(Records from a data collection)
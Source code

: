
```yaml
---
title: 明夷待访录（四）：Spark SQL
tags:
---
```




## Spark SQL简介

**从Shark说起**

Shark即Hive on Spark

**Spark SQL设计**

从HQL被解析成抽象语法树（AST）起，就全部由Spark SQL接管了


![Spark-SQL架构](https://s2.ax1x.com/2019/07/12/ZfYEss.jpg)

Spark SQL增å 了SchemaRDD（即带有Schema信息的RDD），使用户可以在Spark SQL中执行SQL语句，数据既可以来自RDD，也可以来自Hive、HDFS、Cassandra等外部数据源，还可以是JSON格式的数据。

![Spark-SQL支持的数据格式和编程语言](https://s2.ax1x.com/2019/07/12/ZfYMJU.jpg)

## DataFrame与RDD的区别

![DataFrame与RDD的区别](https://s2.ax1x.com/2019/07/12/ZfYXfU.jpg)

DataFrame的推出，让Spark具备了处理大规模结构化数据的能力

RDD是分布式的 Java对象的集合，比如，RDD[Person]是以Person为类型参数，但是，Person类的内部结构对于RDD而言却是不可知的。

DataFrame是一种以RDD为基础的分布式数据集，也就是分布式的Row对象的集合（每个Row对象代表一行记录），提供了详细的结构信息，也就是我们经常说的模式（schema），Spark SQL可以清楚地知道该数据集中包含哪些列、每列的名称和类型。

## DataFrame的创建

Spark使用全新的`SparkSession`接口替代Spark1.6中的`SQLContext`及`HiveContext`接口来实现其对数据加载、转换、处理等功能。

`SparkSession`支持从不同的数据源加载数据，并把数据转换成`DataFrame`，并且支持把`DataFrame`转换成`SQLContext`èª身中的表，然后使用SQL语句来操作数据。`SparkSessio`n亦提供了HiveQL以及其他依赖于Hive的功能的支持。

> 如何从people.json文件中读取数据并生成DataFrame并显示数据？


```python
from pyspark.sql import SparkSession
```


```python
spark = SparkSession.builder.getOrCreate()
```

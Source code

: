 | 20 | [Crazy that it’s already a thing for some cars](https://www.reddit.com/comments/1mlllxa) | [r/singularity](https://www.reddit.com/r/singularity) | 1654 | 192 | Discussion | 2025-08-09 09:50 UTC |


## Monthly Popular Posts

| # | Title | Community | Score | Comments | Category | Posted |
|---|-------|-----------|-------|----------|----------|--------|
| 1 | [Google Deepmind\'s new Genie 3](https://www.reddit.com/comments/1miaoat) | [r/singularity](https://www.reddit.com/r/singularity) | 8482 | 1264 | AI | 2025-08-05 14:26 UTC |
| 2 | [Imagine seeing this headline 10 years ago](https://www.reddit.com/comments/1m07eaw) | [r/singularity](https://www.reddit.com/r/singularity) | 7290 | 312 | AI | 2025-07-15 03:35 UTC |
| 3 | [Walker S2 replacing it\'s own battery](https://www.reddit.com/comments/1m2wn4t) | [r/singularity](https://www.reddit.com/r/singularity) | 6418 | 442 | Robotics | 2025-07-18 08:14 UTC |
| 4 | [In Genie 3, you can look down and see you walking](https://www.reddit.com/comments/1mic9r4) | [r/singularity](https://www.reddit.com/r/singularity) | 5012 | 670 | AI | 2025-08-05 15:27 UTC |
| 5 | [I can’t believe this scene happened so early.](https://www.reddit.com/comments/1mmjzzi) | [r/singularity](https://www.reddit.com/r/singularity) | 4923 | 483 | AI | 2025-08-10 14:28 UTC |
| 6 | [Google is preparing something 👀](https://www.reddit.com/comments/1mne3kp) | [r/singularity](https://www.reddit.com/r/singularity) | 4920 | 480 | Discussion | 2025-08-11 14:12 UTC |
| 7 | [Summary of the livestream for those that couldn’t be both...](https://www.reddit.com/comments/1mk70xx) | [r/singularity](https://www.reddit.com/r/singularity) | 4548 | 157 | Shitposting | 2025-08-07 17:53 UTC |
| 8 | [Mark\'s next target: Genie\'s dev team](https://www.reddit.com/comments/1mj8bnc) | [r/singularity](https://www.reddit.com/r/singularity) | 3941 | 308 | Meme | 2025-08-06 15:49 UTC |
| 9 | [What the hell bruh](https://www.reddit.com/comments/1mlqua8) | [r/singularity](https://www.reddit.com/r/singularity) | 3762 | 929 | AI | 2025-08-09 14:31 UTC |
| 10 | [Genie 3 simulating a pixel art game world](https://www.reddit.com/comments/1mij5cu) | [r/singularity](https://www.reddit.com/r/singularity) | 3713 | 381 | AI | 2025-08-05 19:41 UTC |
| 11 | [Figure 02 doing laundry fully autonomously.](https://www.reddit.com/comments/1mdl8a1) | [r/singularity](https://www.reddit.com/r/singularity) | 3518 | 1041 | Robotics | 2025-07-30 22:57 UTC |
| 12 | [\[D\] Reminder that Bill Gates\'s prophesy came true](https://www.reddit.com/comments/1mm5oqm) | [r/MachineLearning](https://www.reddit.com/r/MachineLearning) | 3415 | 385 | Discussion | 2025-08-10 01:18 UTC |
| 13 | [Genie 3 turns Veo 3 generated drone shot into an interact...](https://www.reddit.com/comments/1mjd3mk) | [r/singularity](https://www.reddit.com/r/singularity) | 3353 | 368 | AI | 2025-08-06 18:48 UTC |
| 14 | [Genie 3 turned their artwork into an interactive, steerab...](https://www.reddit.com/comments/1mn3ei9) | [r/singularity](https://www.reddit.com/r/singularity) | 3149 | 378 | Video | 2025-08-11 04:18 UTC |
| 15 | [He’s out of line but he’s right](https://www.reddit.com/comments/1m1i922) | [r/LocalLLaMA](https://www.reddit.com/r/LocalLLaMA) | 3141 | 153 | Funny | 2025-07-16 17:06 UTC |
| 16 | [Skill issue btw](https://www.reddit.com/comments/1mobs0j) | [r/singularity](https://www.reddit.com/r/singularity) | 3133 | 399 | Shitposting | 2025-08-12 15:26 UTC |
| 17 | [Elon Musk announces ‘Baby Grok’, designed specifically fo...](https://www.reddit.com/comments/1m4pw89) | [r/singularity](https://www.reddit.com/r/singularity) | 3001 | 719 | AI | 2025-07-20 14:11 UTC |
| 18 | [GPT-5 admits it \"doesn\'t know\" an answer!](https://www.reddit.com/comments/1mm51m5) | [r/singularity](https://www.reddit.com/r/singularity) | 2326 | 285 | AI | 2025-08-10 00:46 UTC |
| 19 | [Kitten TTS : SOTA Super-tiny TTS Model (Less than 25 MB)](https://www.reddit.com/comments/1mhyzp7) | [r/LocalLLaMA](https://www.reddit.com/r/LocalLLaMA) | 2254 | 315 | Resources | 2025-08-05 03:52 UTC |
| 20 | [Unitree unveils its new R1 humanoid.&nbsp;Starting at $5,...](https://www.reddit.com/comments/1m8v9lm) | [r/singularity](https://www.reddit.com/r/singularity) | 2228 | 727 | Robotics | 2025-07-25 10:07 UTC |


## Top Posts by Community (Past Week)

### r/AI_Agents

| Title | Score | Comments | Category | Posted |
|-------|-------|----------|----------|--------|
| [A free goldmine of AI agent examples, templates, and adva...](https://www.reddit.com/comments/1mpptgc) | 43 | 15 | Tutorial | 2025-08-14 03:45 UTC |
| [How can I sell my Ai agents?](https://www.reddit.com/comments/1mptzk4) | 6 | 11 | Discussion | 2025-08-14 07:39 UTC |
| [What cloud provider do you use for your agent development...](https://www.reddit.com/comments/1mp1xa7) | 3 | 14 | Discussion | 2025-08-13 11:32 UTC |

[To do]:
Begin at the line that has "03:35 UTC |" in the entries above; stop after the line that has "14:12 UTC |". Transcribe exactly those lines and no others.

[Response area]:
| 2 | [Imagine seeing this headline 10 years ago](https://www.reddit.com/comments/1m07eaw) | [r/singularity](https://www.reddit.com/r/singularity) | 7290 | 312 | AI | 2025-07-15 03:35 UTC |
| 3 | [Walker S2 replacing it\'s own battery](https://www.reddit.com/comments/1m2wn4t) | [r/singularity](https://www.reddit.com/r/singularity) | 6418 | 442 | Robotics | 2025-07-18 08:14 UTC |
| 4 | [In Genie 3, you can look down and see you walking](https://www.reddit.com/comments/1mic9r4) | [r/singularity](https://www.reddit.com/r/singularity) | 5012 | 670 | AI | 2025-08-05 15:27 UTC |
| 5 | [I can’t believe this scene happened so early.](https://www.reddit.com/comments/1mmjzzi) | [r/singularity](https://www.reddit.com/r/singularity) | 4923 | 483 | AI | 2025-08-10 14:28 UTC |
| 6 | [Google is preparing something 👀](https://www.reddit.com/comments/1mne3kp) | [r/singularity](https://www.reddit.com/r/singularity) | 4920 | 480 | Discussion | 2025-08-11 14:12 UTC |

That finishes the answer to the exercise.